Following local flap transfer, perfusion through the dermal and subdermal plexuses continues until neovascularization provides the blood supply and nourishment. Local flap perfusion from the base of the flap to its most distal tip is determined by the following: the intravascular resistance, or intrinsic properties of the supplying vessels, and the perfusion pressure. Distal perfusion pressure is the most important factor for flap viability on days 0 to 3 following flap transfer. Perfusion pressure decreases with increasing distance from the base of the flap secondary to distance traveled and stretch applied through advancement. Distally, there is ultimately a critical juncture where closing pressure of the arterioles within the subdermal plexus exceeds the perfusion pressure. At this juncture, the arterioles will collapse and perfusion ceases. A flap will be ischemic beyond this juncture. Arterial closing pressure is typically between 5 and 10 mm Hg. Early hypotheses of flap survival mandated that specific length-to-width ratios would ensure flap perfusion and viability. This thinking is flawed. Although wider-based flaps will capture more of the subdermal plexus that feeds the flap, the wider base will not increase distal perfusion pressure. Therefore, even designing a very widely based flap will not maintain distal perfusion pressure and viability in flaps of excessive length.
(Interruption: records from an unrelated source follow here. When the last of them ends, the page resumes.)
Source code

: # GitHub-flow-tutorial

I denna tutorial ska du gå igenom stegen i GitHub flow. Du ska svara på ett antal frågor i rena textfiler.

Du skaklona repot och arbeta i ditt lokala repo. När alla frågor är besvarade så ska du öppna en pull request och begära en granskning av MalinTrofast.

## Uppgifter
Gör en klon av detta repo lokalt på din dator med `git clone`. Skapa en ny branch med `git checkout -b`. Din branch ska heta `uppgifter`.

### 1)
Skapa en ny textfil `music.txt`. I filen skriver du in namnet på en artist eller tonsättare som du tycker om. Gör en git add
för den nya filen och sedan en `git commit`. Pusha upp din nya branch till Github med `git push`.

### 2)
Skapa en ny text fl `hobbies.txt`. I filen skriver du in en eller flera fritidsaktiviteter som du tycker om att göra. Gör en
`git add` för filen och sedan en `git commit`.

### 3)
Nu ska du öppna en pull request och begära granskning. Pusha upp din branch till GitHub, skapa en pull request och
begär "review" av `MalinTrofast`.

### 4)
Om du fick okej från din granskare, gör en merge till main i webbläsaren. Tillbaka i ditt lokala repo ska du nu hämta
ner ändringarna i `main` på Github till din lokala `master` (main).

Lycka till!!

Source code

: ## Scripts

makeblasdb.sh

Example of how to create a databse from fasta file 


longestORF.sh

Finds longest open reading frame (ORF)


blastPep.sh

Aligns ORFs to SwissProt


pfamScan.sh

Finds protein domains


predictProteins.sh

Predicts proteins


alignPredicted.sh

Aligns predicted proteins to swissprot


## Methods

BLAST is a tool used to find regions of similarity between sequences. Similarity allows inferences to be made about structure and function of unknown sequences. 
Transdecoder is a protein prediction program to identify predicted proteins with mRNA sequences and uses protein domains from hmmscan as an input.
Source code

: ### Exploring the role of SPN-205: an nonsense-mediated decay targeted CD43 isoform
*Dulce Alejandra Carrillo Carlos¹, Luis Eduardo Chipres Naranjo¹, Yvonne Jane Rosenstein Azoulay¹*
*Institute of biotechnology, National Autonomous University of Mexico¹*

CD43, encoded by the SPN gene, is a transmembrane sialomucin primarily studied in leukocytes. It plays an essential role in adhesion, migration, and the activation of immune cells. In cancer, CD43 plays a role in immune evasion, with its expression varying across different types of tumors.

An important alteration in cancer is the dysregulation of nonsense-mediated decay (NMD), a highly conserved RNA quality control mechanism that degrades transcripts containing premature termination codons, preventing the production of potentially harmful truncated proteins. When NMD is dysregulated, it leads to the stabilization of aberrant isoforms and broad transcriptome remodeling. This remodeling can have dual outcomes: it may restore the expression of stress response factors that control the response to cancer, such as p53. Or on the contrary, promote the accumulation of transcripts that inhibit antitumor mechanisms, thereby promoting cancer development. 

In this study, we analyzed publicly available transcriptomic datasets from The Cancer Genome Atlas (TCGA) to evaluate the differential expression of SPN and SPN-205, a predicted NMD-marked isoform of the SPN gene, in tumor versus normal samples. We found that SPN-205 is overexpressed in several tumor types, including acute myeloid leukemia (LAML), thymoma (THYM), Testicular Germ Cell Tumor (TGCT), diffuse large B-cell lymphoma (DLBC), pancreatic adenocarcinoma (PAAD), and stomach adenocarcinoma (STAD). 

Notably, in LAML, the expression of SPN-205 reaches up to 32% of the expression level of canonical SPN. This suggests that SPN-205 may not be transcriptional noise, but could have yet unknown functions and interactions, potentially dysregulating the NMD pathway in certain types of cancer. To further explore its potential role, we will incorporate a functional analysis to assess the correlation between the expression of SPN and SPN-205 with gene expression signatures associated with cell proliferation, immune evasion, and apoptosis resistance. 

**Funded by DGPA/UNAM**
Although distal perfusion pressure is important at the beginning, neovascularization is essential for continued flap viability and flap integration with the tissue surrounding a defect. A complex interaction between vascular endothelial cells and stimulating angiogenic factors drives neovascularization that is typically complete by day 3 to 7 following flap transfer. During the first 48 hours after flap transfer, a fibrin layer forms between the adjacent tissues to provide a pathway for communication. The interaction of stimulating angiogenesis growth factors and vascular endothelial cells results in vessel dilation, increased permeability of the basement membrane and cell junctions, and finally, endothelial proliferation and sprouting. With continued growth, these capillary outgrowths form capillary loops that undergo rearrangement to form new capillary beds. Neovascularization then occurs through inosculation, the joining of capillaries with preexisting flap vessels, and direct ingrowth into recipient vessels. Both animal and human models have shown that neovascularization is complete by about 7 days and can typically stimulate growth from 2 to 5 mm in length.